[Extracted data entries]
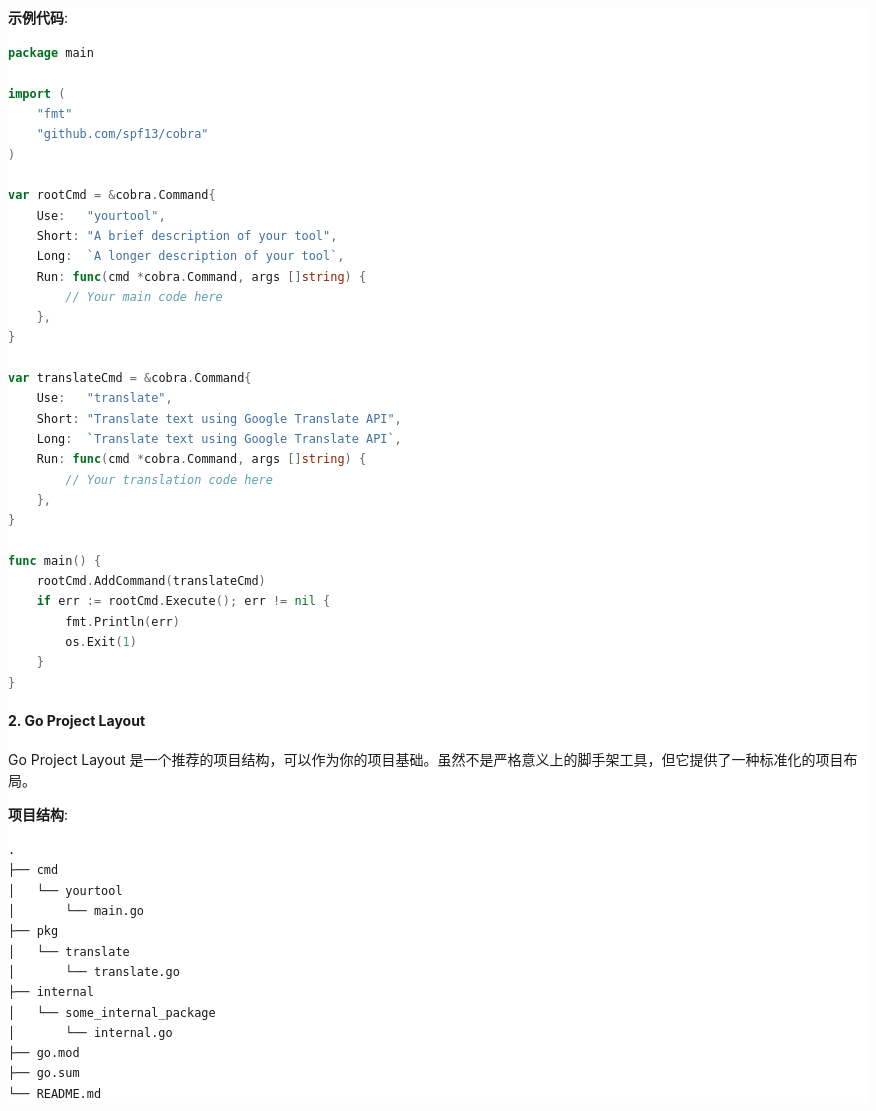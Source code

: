 **示例代码**:

```go
package main

import (
    "fmt"
    "github.com/spf13/cobra"
)

var rootCmd = &cobra.Command{
    Use:   "yourtool",
    Short: "A brief description of your tool",
    Long:  `A longer description of your tool`,
    Run: func(cmd *cobra.Command, args []string) {
        // Your main code here
    },
}

var translateCmd = &cobra.Command{
    Use:   "translate",
    Short: "Translate text using Google Translate API",
    Long:  `Translate text using Google Translate API`,
    Run: func(cmd *cobra.Command, args []string) {
        // Your translation code here
    },
}

func main() {
    rootCmd.AddCommand(translateCmd)
    if err := rootCmd.Execute(); err != nil {
        fmt.Println(err)
        os.Exit(1)
    }
}
```

#### 2. Go Project Layout

Go Project Layout 是一个推荐的项目结构，可以作为你的项目基础。虽然不是严格意义上的脚手架工具，但它提供了一种标准化的项目布局。

**项目结构**:

```plaintext
.
├── cmd
│   └── yourtool
│       └── main.go
├── pkg
│   └── translate
│       └── translate.go
├── internal
│   └── some_internal_package
│       └── internal.go
├── go.mod
├── go.sum
└── README.md
```
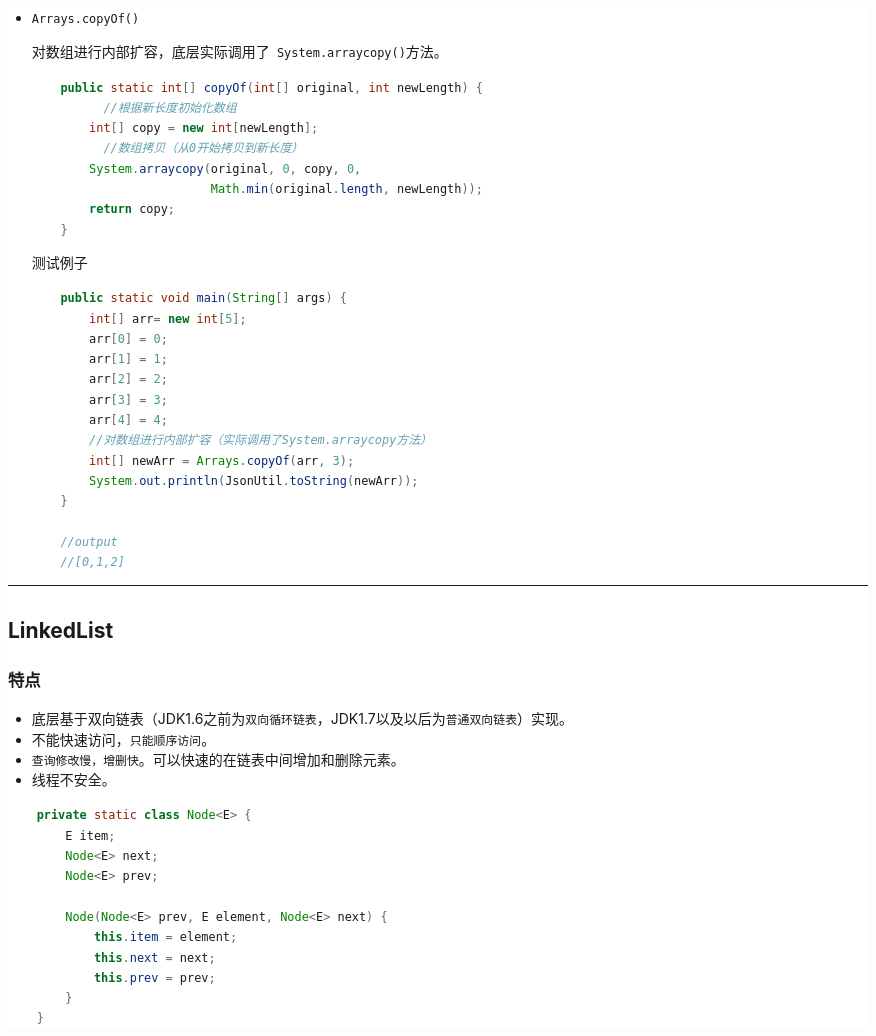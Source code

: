 - `Arrays.copyOf()`

  对数组进行内部扩容，底层实际调用了` System.arraycopy()`方法。

  ```java
      public static int[] copyOf(int[] original, int newLength) {
        	//根据新长度初始化数组
          int[] copy = new int[newLength];
        	//数组拷贝（从0开始拷贝到新长度）
          System.arraycopy(original, 0, copy, 0,
                           Math.min(original.length, newLength));
          return copy;
      }
  ```

  测试例子

  ```java
      public static void main(String[] args) {
          int[] arr= new int[5];
          arr[0] = 0;
          arr[1] = 1;
          arr[2] = 2;
          arr[3] = 3;
          arr[4] = 4;
          //对数组进行内部扩容（实际调用了System.arraycopy方法）
          int[] newArr = Arrays.copyOf(arr, 3);
          System.out.println(JsonUtil.toString(newArr));
      }
      
      //output
      //[0,1,2]
  ```

  



---


## LinkedList

### 特点

- 底层基于双向链表（JDK1.6之前为`双向循环链表`，JDK1.7以及以后为`普通双向链表`）实现。
- 不能快速访问，`只能顺序访问`。
- `查询修改慢，增删快`。可以快速的在链表中间增加和删除元素。
- 线程不安全。

```java
    private static class Node<E> {
        E item;
        Node<E> next;
        Node<E> prev;

        Node(Node<E> prev, E element, Node<E> next) {
            this.item = element;
            this.next = next;
            this.prev = prev;
        }
    }
```
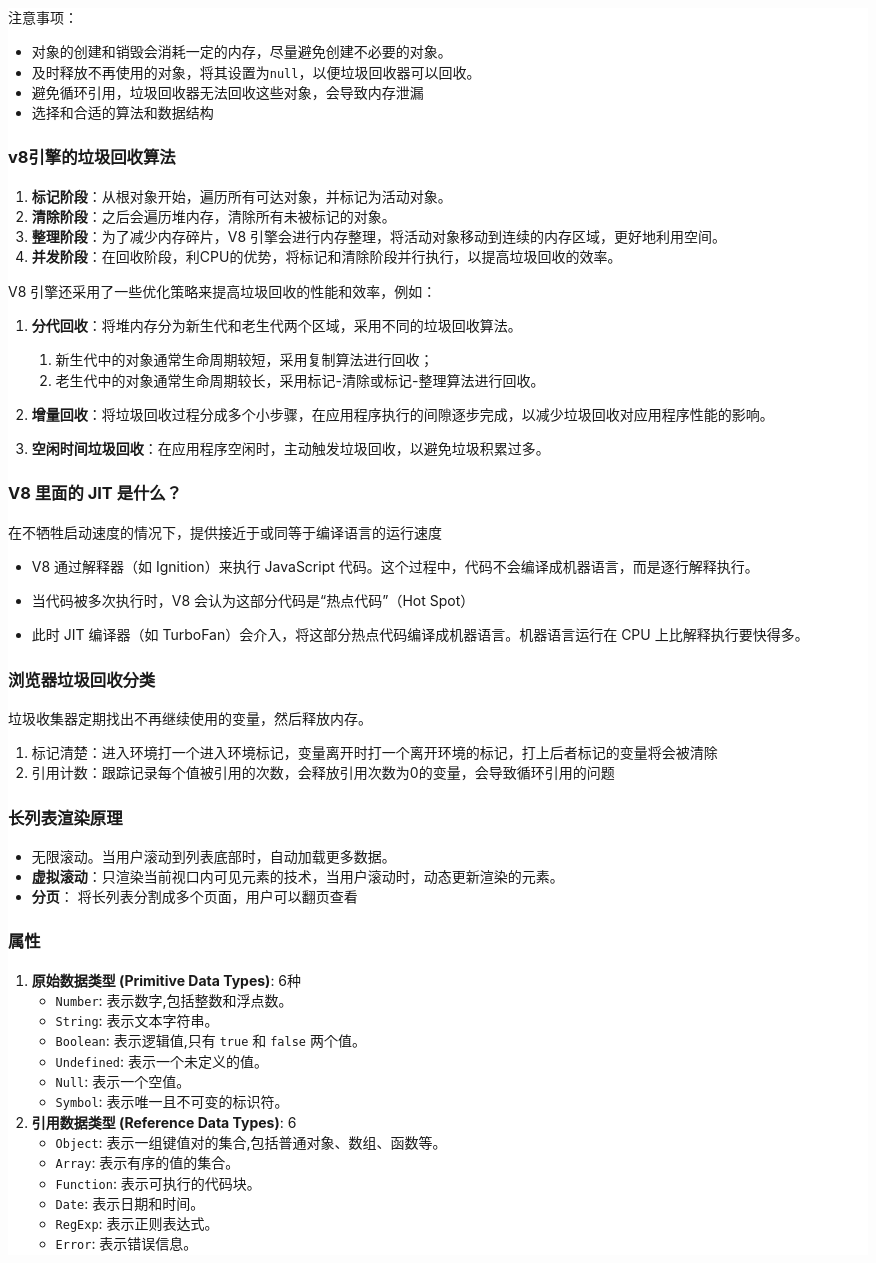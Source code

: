 

注意事项：

- 对象的创建和销毁会消耗一定的内存，尽量避免创建不必要的对象。
- 及时释放不再使用的对象，将其设置为`null`，以便垃圾回收器可以回收。
- 避免循环引用，垃圾回收器无法回收这些对象，会导致内存泄漏
- 选择和合适的算法和数据结构

### v8引擎的垃圾回收算法

1. **标记阶段**：从根对象开始，遍历所有可达对象，并标记为活动对象。
2. **清除阶段**：之后会遍历堆内存，清除所有未被标记的对象。
3. **整理阶段**：为了减少内存碎片，V8 引擎会进行内存整理，将活动对象移动到连续的内存区域，更好地利用空间。
4. **并发阶段**：在回收阶段，利CPU的优势，将标记和清除阶段并行执行，以提高垃圾回收的效率。



V8 引擎还采用了一些优化策略来提高垃圾回收的性能和效率，例如：

1. **分代回收**：将堆内存分为新生代和老生代两个区域，采用不同的垃圾回收算法。
   1. 新生代中的对象通常生命周期较短，采用复制算法进行回收；
   2. 老生代中的对象通常生命周期较长，采用标记-清除或标记-整理算法进行回收。

2. **增量回收**：将垃圾回收过程分成多个小步骤，在应用程序执行的间隙逐步完成，以减少垃圾回收对应用程序性能的影响。
3. **空闲时间垃圾回收**：在应用程序空闲时，主动触发垃圾回收，以避免垃圾积累过多。

### V8 ⾥⾯的 JIT 是什么？

在不牺牲启动速度的情况下，提供接近于或同等于编译语⾔的运⾏速度

- V8 通过解释器（如 Ignition）来执⾏ JavaScript 代码。这个过程中，代码不会编译成机器语⾔，⽽是逐⾏解释执⾏。

- 当代码被多次执⾏时，V8 会认为这部分代码是“热点代码”（Hot Spot）

- 此时 JIT 编译器（如 TurboFan）会介⼊，将这部分热点代码编译成机器语⾔。机器语⾔运⾏在 CPU 上⽐解释执⾏要快得多。

### 浏览器垃圾回收分类

垃圾收集器定期找出不再继续使用的变量，然后释放内存。

1. 标记清楚：进入环境打一个进入环境标记，变量离开时打一个离开环境的标记，打上后者标记的变量将会被清除
2. 引用计数：跟踪记录每个值被引用的次数，会释放引用次数为0的变量，会导致循环引用的问题

### 长列表渲染原理

- 无限滚动。当用户滚动到列表底部时，自动加载更多数据。
- **虚拟滚动**：只渲染当前视口内可见元素的技术，当用户滚动时，动态更新渲染的元素。
- **分页**： 将长列表分割成多个页面，用户可以翻页查看

### 属性

1. **原始数据类型 (Primitive Data Types)**: 6种
   - `Number`: 表示数字,包括整数和浮点数。
   - `String`: 表示文本字符串。
   - `Boolean`: 表示逻辑值,只有 `true` 和 `false` 两个值。
   - `Undefined`: 表示一个未定义的值。
   - `Null`: 表示一个空值。
   - `Symbol`: 表示唯一且不可变的标识符。
2. **引用数据类型 (Reference Data Types)**: 6
   - `Object`: 表示一组键值对的集合,包括普通对象、数组、函数等。
   - `Array`: 表示有序的值的集合。
   - `Function`: 表示可执行的代码块。
   - `Date`: 表示日期和时间。
   - `RegExp`: 表示正则表达式。
   - `Error`: 表示错误信息。
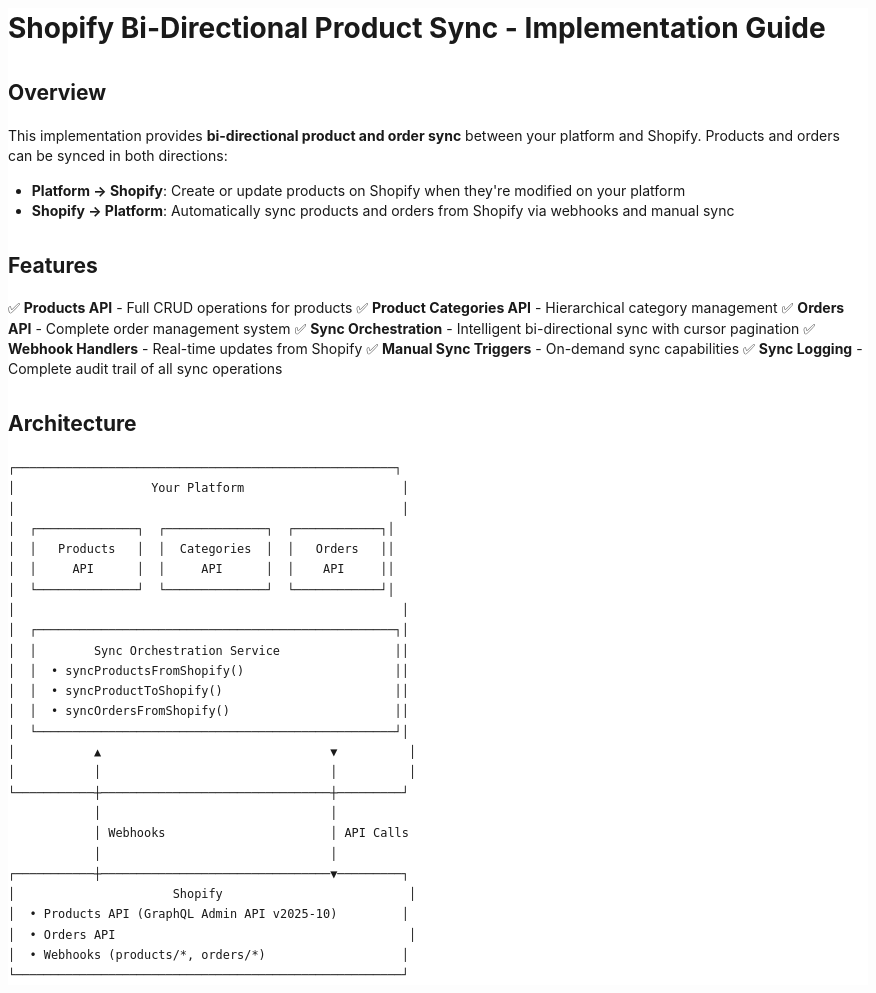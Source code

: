# Shopify Bi-Directional Product Sync - Implementation Guide

## Overview

This implementation provides **bi-directional product and order sync** between your platform and Shopify. Products and orders can be synced in both directions:

- **Platform → Shopify**: Create or update products on Shopify when they're modified on your platform
- **Shopify → Platform**: Automatically sync products and orders from Shopify via webhooks and manual sync

## Features

✅ **Products API** - Full CRUD operations for products
✅ **Product Categories API** - Hierarchical category management
✅ **Orders API** - Complete order management system
✅ **Sync Orchestration** - Intelligent bi-directional sync with cursor pagination
✅ **Webhook Handlers** - Real-time updates from Shopify
✅ **Manual Sync Triggers** - On-demand sync capabilities
✅ **Sync Logging** - Complete audit trail of all sync operations

## Architecture

```
┌─────────────────────────────────────────────────────┐
│                   Your Platform                      │
│                                                      │
│  ┌──────────────┐  ┌──────────────┐  ┌────────────┐│
│  │   Products   │  │  Categories  │  │   Orders   ││
│  │     API      │  │     API      │  │    API     ││
│  └──────────────┘  └──────────────┘  └────────────┘│
│                                                      │
│  ┌──────────────────────────────────────────────────┐│
│  │        Sync Orchestration Service                ││
│  │  • syncProductsFromShopify()                     ││
│  │  • syncProductToShopify()                        ││
│  │  • syncOrdersFromShopify()                       ││
│  └──────────────────────────────────────────────────┘│
│           ▲                                ▼          │
│           │                                │          │
└───────────┼────────────────────────────────┼─────────┘
            │                                │
            │ Webhooks                       │ API Calls
            │                                │
┌───────────┼────────────────────────────────▼─────────┐
│                      Shopify                          │
│  • Products API (GraphQL Admin API v2025-10)         │
│  • Orders API                                         │
│  • Webhooks (products/*, orders/*)                   │
└──────────────────────────────────────────────────────┘
```
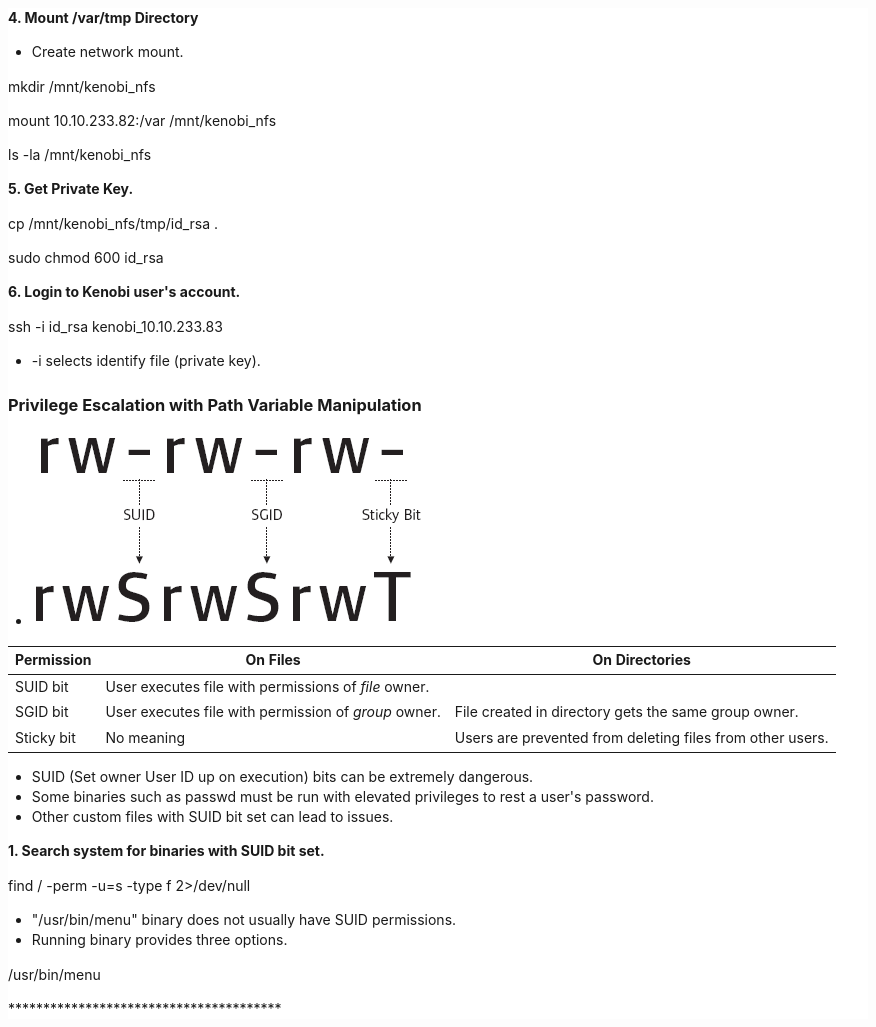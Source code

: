 **4. Mount /var/tmp Directory**

* Create network mount.

mkdir /mnt/kenobi\_nfs

mount 10.10.233.82:/var /mnt/kenobi\_nfs

ls -la /mnt/kenobi\_nfs

**5. Get Private Key.**

cp /mnt/kenobi\_nfs/tmp/id\_rsa .

sudo chmod 600 id\_rsa

**6. Login to Kenobi user's account.**

ssh -i id\_rsa kenobi\_10.10.233.83

* \-i selects identify file (private key).

### **Privilege Escalation with Path Variable Manipulation** <a href="#id-7pt9ukc0i0k6" id="id-7pt9ukc0i0k6"></a>

* ![LN2uOCJ](<../.gitbook/assets/0 (6).png>)

| **Permission** | **On Files**                                         | **On Directories**                                        |
| -------------- | ---------------------------------------------------- | --------------------------------------------------------- |
| SUID bit       | User executes file with permissions of _file_ owner. |                                                           |
| SGID bit       | User executes file with permission of _group_ owner. | File created in directory gets the same group owner.      |
| Sticky bit     | No meaning                                           | Users are prevented from deleting files from other users. |

* SUID (Set owner User ID up on execution) bits can be extremely dangerous.
* Some binaries such as passwd must be run with elevated privileges to rest a user's password.
* Other custom files with SUID bit set can lead to issues.

**1. Search system for binaries with SUID bit set.**

find / -perm -u=s -type f 2>/dev/null

* "/usr/bin/menu" binary does not usually have SUID permissions.
* Running binary provides three options.

/usr/bin/menu

\*\*\*\*\*\*\*\*\*\*\*\*\*\*\*\*\*\*\*\*\*\*\*\*\*\*\*\*\*\*\*\*\*\*\*\*\*\*\*
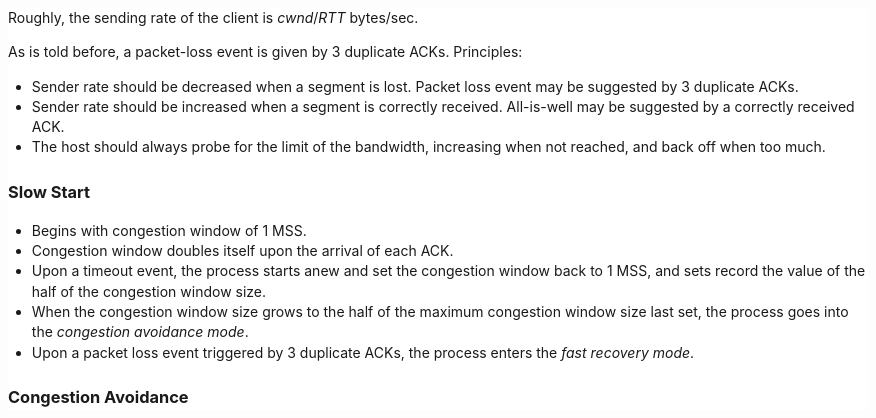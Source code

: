 Roughly, the sending rate of the client is $cwnd/RTT$ bytes/sec.

As is told before, a packet-loss event is given by 3 duplicate ACKs. Principles:

- Sender rate should be decreased when a segment is lost. Packet loss event may be suggested by 3 duplicate ACKs.
- Sender rate should be increased when a segment is correctly received. All-is-well may be suggested by a correctly received ACK.
- The host should always probe for the limit of the bandwidth, increasing when not reached, and back off when too much.

### Slow Start

- Begins with congestion window of 1 MSS.
- Congestion window doubles itself upon the arrival of each ACK.
- Upon a timeout event, the process starts anew and set the congestion window back to 1 MSS, and sets record the value of the half of the congestion window size.
- When the congestion window size grows to the half of the maximum congestion window size last set, the process goes into the *congestion avoidance mode*.
- Upon a packet loss event triggered by 3 duplicate ACKs, the process enters the *fast recovery mode*.

### Congestion Avoidance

◆ TASK OBJECTIVE
Return a copy of each line in the records above that has "duplicate" in it.

◆ RESULT OF THE EXERCISE
As is told before, a packet-loss event is given by 3 duplicate ACKs. Principles:
- Sender rate should be decreased when a segment is lost. Packet loss event may be suggested by 3 duplicate ACKs.
- Upon a packet loss event triggered by 3 duplicate ACKs, the process enters the *fast recovery mode*.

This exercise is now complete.